_Task to carry out_: Working from the entries below, count every line that includes the word "речи". Return the figure alone.

_Data under study_:
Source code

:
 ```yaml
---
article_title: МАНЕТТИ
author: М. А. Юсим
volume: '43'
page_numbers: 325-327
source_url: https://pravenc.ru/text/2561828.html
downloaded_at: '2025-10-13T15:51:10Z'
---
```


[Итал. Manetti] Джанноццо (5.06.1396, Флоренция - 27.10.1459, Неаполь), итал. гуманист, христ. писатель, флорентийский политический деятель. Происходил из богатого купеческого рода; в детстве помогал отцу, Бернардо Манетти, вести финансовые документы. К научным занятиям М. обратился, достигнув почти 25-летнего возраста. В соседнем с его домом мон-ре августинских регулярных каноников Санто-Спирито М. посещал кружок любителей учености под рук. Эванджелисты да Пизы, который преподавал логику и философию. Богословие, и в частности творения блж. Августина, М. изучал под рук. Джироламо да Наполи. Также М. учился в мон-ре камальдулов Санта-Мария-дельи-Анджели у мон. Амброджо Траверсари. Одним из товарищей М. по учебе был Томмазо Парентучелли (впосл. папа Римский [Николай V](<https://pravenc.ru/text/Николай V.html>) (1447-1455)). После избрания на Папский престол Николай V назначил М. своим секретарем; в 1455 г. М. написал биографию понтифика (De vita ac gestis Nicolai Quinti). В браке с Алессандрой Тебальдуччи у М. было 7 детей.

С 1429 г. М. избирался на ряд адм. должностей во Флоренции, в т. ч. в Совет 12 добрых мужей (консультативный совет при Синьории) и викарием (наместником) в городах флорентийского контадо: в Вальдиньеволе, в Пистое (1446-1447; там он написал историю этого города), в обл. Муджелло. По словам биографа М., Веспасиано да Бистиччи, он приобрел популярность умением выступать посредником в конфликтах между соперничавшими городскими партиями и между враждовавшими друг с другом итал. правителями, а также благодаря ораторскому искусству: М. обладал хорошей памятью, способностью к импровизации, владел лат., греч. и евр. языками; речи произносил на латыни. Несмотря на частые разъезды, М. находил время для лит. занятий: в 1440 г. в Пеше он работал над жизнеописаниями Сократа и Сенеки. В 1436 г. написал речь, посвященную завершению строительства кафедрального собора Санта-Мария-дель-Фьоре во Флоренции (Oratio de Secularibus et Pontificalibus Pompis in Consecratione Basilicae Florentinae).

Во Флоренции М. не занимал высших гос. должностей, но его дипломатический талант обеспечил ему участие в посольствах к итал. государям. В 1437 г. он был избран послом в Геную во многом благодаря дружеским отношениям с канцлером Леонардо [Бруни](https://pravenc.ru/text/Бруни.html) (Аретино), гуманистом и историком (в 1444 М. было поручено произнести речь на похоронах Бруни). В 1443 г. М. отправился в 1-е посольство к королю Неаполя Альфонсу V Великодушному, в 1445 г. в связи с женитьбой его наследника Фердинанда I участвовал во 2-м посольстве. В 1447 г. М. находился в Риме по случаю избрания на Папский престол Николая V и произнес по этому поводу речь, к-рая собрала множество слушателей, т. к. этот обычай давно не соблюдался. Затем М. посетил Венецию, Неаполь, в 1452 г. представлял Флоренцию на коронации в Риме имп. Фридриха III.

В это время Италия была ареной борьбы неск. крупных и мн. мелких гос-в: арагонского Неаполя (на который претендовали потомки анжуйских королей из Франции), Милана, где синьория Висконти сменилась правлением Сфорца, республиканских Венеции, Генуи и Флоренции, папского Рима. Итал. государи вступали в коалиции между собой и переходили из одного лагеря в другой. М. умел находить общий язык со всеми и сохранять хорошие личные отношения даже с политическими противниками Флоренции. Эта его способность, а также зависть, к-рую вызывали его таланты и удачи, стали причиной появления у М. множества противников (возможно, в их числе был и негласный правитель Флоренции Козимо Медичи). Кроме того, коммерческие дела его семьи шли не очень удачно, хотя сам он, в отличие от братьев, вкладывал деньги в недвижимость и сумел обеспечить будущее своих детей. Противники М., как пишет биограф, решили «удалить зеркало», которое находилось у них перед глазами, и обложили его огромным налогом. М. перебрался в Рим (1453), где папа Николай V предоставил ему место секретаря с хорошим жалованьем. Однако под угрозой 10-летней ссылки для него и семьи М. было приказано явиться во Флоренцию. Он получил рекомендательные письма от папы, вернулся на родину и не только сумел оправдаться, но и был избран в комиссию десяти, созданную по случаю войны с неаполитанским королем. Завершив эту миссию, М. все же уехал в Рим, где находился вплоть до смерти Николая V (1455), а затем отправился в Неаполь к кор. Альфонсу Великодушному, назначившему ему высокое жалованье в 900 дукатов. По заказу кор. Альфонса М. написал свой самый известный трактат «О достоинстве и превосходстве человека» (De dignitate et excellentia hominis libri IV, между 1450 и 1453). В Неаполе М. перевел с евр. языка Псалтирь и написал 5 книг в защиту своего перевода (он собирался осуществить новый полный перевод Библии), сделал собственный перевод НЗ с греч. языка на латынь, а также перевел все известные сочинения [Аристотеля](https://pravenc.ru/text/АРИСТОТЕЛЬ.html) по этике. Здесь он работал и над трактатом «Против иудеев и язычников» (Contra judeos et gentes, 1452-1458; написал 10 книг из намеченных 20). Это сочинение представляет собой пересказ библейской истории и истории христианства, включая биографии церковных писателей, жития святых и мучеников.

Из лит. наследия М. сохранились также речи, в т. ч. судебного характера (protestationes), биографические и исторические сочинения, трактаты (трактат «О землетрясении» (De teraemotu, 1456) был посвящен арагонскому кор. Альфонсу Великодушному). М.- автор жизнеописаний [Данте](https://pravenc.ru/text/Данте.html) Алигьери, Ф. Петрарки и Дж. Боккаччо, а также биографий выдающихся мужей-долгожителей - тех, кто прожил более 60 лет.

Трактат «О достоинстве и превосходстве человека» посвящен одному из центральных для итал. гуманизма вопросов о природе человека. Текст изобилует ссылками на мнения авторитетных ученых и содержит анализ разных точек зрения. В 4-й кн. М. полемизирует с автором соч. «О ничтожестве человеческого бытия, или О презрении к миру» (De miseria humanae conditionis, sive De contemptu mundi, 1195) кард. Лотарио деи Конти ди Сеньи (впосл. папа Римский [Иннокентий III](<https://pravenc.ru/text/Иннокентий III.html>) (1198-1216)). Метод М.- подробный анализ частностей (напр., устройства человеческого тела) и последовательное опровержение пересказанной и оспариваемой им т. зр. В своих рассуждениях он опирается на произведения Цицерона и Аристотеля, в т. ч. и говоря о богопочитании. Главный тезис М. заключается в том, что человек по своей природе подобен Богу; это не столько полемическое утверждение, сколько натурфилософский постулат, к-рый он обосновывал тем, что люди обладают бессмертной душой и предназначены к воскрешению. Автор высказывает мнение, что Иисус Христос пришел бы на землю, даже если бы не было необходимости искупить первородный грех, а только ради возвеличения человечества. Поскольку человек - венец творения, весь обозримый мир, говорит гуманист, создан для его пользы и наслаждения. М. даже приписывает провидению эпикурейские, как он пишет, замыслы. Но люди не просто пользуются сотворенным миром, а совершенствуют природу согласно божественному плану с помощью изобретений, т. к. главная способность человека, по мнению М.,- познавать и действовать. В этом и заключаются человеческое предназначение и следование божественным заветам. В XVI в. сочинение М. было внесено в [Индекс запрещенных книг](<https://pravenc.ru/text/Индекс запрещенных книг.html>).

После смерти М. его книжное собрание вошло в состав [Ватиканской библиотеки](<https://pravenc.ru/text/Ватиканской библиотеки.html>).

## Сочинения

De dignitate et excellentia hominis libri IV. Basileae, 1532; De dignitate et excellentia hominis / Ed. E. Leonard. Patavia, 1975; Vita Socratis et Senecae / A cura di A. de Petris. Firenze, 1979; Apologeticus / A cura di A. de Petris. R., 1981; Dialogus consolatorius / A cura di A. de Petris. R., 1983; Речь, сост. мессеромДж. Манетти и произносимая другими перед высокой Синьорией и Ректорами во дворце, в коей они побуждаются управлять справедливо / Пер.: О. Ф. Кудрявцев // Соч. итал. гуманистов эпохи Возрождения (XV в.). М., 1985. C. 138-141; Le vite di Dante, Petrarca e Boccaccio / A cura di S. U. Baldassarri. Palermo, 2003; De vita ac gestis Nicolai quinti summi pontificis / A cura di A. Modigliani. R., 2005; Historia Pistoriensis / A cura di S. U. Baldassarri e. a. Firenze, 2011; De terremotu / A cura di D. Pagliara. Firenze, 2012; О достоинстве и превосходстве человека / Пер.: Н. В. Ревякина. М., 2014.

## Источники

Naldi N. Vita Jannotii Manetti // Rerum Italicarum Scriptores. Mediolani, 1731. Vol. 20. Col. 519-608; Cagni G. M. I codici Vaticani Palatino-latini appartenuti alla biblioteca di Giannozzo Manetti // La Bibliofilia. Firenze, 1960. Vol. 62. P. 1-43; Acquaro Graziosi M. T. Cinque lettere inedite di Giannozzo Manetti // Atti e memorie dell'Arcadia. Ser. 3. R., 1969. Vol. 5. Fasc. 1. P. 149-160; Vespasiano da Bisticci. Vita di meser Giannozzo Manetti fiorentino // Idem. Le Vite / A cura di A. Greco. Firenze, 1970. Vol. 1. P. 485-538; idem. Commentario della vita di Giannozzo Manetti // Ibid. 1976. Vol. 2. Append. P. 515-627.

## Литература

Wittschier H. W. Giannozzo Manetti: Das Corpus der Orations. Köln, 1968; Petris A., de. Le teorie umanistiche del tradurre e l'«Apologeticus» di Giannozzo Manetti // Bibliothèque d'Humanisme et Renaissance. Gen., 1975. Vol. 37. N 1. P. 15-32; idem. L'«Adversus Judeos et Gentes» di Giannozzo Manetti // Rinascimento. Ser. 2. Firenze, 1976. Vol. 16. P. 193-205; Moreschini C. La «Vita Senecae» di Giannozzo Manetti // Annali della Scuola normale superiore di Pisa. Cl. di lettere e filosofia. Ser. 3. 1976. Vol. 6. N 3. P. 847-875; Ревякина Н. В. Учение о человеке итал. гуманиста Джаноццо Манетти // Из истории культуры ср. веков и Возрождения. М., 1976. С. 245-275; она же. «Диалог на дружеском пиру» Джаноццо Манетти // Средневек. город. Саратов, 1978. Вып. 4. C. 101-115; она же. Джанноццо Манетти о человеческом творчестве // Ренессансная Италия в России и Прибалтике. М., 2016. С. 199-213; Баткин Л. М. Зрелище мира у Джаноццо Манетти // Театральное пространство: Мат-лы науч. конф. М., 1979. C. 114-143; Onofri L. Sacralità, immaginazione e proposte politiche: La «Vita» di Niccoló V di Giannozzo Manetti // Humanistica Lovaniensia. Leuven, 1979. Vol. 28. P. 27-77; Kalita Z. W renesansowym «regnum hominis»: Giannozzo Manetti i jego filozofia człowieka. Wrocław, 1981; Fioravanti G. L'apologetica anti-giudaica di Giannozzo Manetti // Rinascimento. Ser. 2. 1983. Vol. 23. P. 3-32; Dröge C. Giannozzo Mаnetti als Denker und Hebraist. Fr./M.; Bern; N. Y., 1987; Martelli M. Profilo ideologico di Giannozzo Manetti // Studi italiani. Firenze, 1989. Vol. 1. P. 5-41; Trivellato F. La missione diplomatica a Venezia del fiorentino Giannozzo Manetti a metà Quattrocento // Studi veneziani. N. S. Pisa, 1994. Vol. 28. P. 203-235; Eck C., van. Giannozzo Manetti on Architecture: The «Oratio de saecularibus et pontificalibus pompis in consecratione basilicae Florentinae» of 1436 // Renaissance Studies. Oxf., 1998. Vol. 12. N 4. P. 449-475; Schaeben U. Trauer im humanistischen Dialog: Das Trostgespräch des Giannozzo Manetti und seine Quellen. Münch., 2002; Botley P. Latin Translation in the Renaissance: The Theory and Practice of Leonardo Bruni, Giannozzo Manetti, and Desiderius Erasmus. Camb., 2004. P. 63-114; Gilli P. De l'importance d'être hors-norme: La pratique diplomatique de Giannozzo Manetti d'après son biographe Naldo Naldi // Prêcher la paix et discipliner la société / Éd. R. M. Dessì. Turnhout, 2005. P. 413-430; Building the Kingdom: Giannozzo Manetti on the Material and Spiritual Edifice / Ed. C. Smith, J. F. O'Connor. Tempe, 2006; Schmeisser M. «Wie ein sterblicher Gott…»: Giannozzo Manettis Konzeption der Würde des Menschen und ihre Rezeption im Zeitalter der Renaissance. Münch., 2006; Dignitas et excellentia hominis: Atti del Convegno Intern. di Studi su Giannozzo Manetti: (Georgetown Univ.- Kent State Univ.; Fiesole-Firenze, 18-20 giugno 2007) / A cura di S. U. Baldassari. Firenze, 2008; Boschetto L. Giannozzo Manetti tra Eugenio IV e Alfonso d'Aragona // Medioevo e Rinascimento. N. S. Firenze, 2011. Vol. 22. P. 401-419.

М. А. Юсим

_Answer to this task_: 2